[Task directions] Unless a line falls after the one with "You notice that", retype it exactly from the records below; leave out all pictures.

Rendered images with source text:
:::::

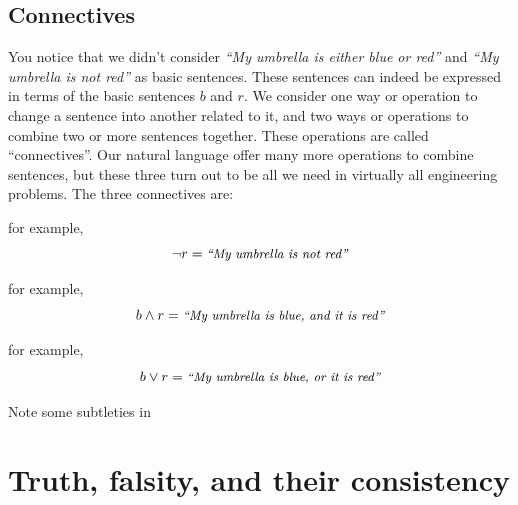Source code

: \documentclass[
  letterpaper,
  DIV=11,
  numbers=noendperiod,
  oneside]{scrreprt}
\providecommand{\tightlist}{%
  \setlength{\itemsep}{0pt}\setlength{\parskip}{0pt}}\usepackage{longtable,booktabs,array}
\begin{document}
\hypertarget{connectives}{%
\subsection{Connectives}\label{connectives}}

You notice that we didn't consider \emph{``My umbrella is either blue or
red''} and \emph{``My umbrella is not red''} as basic sentences. These
sentences can indeed be expressed in terms of the basic sentences \(b\)
and \(r\). We consider one way or operation to change a sentence into
another related to it, and two ways or operations to combine two or more
sentences together. These operations are called ``connectives''. Our
natural language offer many more operations to combine sentences, but
these three turn out to be all we need in virtually all engineering
problems. The three connectives are:

\begin{description}
\tightlist
\item[Not: \(\lnot\)]
for example, \[
\lnot r = \textit{\small``My umbrella is not red''}
\]
\item[And: \(\land\)]
for example, \[
b \land r = \textit{\small``My umbrella is blue, and it is red''}
\]
\item[Or: \(\lor\)]
for example, \[
b \lor r = \textit{\small``My umbrella is blue, or it is red''}
\]
\end{description}

\begin{tcolorbox}[enhanced jigsaw, colframe=quarto-callout-warning-color-frame, toprule=.15mm, bottomrule=.15mm, arc=.35mm, opacityback=0, colback=white, rightrule=.15mm, breakable, leftrule=.75mm, left=2mm]
\begin{minipage}[t]{5.5mm}
\textcolor{quarto-callout-warning-color}{\faExclamationTriangle}
\end{minipage}%
\begin{minipage}[t]{\textwidth - 5.5mm}

\textbf{}\vspace{2mm}

Note some subtleties in

\end{minipage}%
\end{tcolorbox}

\hypertarget{truth-falsity-and-their-consistency}{%
\section{Truth, falsity, and their
consistency}\label{truth-falsity-and-their-consistency}}
\end{document}
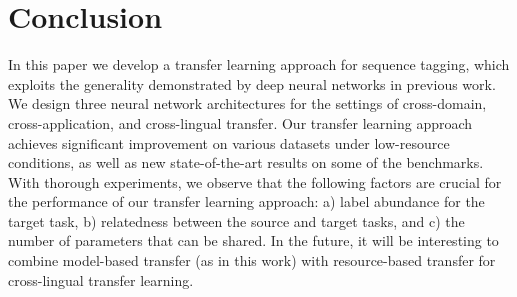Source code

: 
\section{Conclusion}
In this paper we develop a transfer learning approach for sequence tagging, which exploits the generality demonstrated by deep neural networks in previous work. We design three neural network architectures
for the settings of cross-domain, cross-application, and cross-lingual transfer. Our transfer learning approach achieves significant improvement on various datasets under low-resource conditions, as well as new state-of-the-art results on some of the benchmarks. With thorough experiments, we observe that the following factors are crucial for the performance of our transfer learning approach: a) label abundance for the target task, b) relatedness between the source and target tasks, and c) the number of parameters that can be shared. In the future, it will be interesting to combine model-based transfer (as in this work) with resource-based transfer for cross-lingual transfer learning.




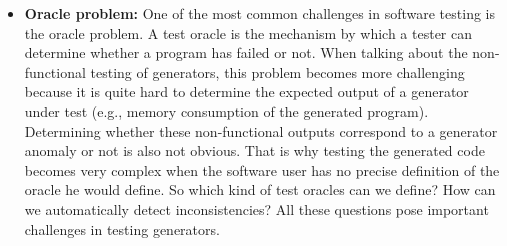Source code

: \begin{itemize}
\item
\textbf{Oracle problem:} One of the most common challenges in software testing is the oracle problem. A test oracle is the mechanism by which a tester can determine whether a program has failed or not.
When talking about the non-functional testing of generators, this problem becomes more challenging because it is quite hard to determine the expected output of a generator under test (e.g., memory consumption of the generated program). Determining whether these non-functional outputs correspond to a generator anomaly or not is also not obvious. That is why testing the generated code becomes very complex when the software user has no precise definition of the oracle he would define. So which kind of test oracles can we define? How can we automatically detect inconsistencies? All these questions pose important challenges in testing generators.


\end{itemize}
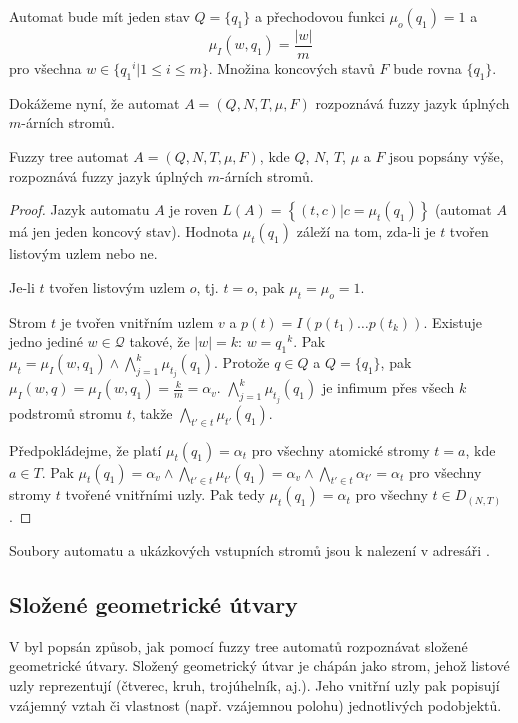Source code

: \documentclass[a4paper,10pt]{article}
\begin{document}
Automat bude mít jeden stav $Q = \{ q_1 \}$ a přechodovou funkci $\mu_o(q_1) = 1$ a 
$$
  \mu_I(w, q_1) = \frac{|w|}{m}
$$
pro všechna $w \in \{ {q_1}^i |  1 \leq i \leq m \}$. Množina koncových stavů $F$ bude rovna $\{ q_1 \}$.

Dokážeme nyní, že automat $A = (Q, N, T, \mu, F)$ rozpoznává fuzzy jazyk úplných $m$-árních stromů. 

\begin{theorem}
 Fuzzy tree automat $A = (Q, N, T, \mu, F)$, kde $Q$, $N$, $T$, $\mu$ a $F$ jsou popsány výše, rozpoznává fuzzy jazyk úplných $m$-árních stromů.
\end{theorem}
\begin{proof}
 Jazyk automatu $A$ je roven $L(A) = \left\{ (t, c) | c = \mu_t(q_1) \right\}$ (automat $A$ má jen jeden koncový stav). Hodnota $\mu_t(q_1)$ záleží na tom, zda-li je $t$ tvořen listovým uzlem nebo ne.

 Je-li $t$ tvořen listovým uzlem $o$, tj. $t = o$, pak $\mu_t = \mu_o = 1$.
  
 Strom $t$ je tvořen vnitřním uzlem $v$ a $p(t) = I(p(t_1) \dots p(t_k))$. Existuje jedno jediné $w \in \mathcal{Q}$ takové, že $|w| = k$: $w = {q_1}^k$. Pak $\mu_t = \mu_I(w, q_1) \wedge \bigwedge_{j=1}^{k} \mu_{t_j}(q_1)$. Protože $q \in Q$ a $Q = \{ q_1 \}$, pak $\mu_I(w, q) = \mu_I(w, q_1) = \frac{k}{m} = \alpha_v$. $\bigwedge_{j = 1}^{k} \mu_{t_j}(q_1)$ je infimum přes všech $k$ podstromů stromu $t$, takže $\bigwedge_{t' \in t} \mu_{t'}(q_1)$.
  
 Předpokládejme, že platí $\mu_t(q_1) = \alpha_t$ pro všechny atomické stromy $t = a$, kde $a \in T$. Pak $\mu_t(q_1) = \alpha_v \wedge \bigwedge_{t' \in t} \mu_{t'}(q_1) = \alpha_v \wedge \bigwedge_{t' \in t} \alpha_{t'} = \alpha_t$ pro všechny stromy $t$ tvořené vnitřními uzly. Pak tedy $\mu_t(q_1) = \alpha_t$ pro všechny $t \in D_{(N, T)}$.
\end{proof}

Soubory automatu a ukázkových vstupních stromů jsou k nalezení v adresáři .

\subsection{Složené geometrické útvary}

V \cite{Lee-FuzTreAutSynPatRec} byl popsán způsob, jak pomocí fuzzy tree automatů rozpoznávat složené geometrické útvary. Složený geometrický útvar je chápán jako strom, jehož listové uzly reprezentují  (čtverec, kruh, trojúhelník, aj.). Jeho vnitřní uzly pak popisují vzájemný vztah či vlastnost (např. vzájemnou polohu) jednotlivých podobjektů.
\end{document}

:::::

[Output for this task]
Source code

: \documentclass[
  letterpaper,
  DIV=11,
  numbers=noendperiod,
  oneside]{scrreprt}
\providecommand{\tightlist}{%
  \setlength{\itemsep}{0pt}\setlength{\parskip}{0pt}}\usepackage{longtable,booktabs,array}
\begin{document}
\hypertarget{connectives}{%
\subsection{Connectives}\label{connectives}}

You notice that we didn't consider \emph{``My umbrella is either blue or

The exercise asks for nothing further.